─── SUPPLIED RECORDS
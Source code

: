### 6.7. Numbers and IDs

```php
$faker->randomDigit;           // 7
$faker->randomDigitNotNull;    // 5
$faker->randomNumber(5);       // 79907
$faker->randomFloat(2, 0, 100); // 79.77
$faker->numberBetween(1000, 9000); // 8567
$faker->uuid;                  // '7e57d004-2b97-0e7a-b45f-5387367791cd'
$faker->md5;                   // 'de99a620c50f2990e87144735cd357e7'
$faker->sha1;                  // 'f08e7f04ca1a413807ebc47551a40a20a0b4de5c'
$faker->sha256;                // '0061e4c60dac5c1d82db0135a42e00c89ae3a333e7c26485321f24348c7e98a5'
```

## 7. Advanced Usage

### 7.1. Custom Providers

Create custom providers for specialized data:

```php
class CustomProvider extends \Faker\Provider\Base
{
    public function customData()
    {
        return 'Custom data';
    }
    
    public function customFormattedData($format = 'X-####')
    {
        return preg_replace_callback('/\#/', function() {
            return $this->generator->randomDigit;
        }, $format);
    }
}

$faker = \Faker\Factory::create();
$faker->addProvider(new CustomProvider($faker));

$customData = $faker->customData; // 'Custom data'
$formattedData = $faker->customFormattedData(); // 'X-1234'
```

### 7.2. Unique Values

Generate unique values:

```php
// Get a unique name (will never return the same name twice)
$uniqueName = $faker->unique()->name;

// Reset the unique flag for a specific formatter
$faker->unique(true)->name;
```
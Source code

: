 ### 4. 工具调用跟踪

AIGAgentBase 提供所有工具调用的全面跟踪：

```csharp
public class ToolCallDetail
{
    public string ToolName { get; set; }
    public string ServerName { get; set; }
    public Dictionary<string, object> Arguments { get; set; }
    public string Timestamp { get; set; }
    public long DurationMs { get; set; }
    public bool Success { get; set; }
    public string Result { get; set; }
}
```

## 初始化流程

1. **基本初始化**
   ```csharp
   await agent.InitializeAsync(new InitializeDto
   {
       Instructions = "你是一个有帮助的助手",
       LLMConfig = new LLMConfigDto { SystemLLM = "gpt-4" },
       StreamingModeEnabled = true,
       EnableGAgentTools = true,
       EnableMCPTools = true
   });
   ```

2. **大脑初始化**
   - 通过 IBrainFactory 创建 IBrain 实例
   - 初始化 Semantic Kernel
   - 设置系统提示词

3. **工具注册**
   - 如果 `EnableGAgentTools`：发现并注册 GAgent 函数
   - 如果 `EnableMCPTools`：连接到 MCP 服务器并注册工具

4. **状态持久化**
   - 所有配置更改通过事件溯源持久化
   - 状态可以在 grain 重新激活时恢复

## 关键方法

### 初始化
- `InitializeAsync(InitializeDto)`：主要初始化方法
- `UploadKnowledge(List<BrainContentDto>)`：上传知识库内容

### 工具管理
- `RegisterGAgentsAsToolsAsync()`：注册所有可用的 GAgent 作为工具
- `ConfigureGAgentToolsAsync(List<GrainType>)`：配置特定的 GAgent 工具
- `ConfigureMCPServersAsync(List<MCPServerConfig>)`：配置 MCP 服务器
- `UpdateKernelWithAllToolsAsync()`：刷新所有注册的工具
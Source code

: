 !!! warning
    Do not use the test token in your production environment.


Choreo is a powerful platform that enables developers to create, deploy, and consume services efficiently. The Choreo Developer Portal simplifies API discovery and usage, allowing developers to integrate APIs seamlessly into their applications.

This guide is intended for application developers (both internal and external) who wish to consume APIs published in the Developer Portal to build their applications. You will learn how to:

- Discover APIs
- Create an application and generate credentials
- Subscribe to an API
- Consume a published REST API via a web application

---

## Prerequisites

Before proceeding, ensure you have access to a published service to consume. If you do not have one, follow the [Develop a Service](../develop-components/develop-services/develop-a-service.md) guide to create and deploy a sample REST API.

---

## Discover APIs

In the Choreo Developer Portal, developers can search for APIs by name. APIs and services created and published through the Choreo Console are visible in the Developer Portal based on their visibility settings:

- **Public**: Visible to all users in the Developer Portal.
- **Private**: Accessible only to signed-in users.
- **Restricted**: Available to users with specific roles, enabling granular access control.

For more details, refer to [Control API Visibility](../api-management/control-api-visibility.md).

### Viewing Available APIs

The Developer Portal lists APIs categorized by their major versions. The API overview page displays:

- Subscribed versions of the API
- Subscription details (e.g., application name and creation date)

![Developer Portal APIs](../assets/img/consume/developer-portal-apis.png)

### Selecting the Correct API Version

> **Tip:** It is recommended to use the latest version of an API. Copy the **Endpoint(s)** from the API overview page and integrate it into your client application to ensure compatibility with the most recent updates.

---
──────
* **TASK ITEM**
For the listing shown above, count the lines that contain the word "developers" and supply only the result.

* **OUTPUT FOR THIS EXERCISE**
3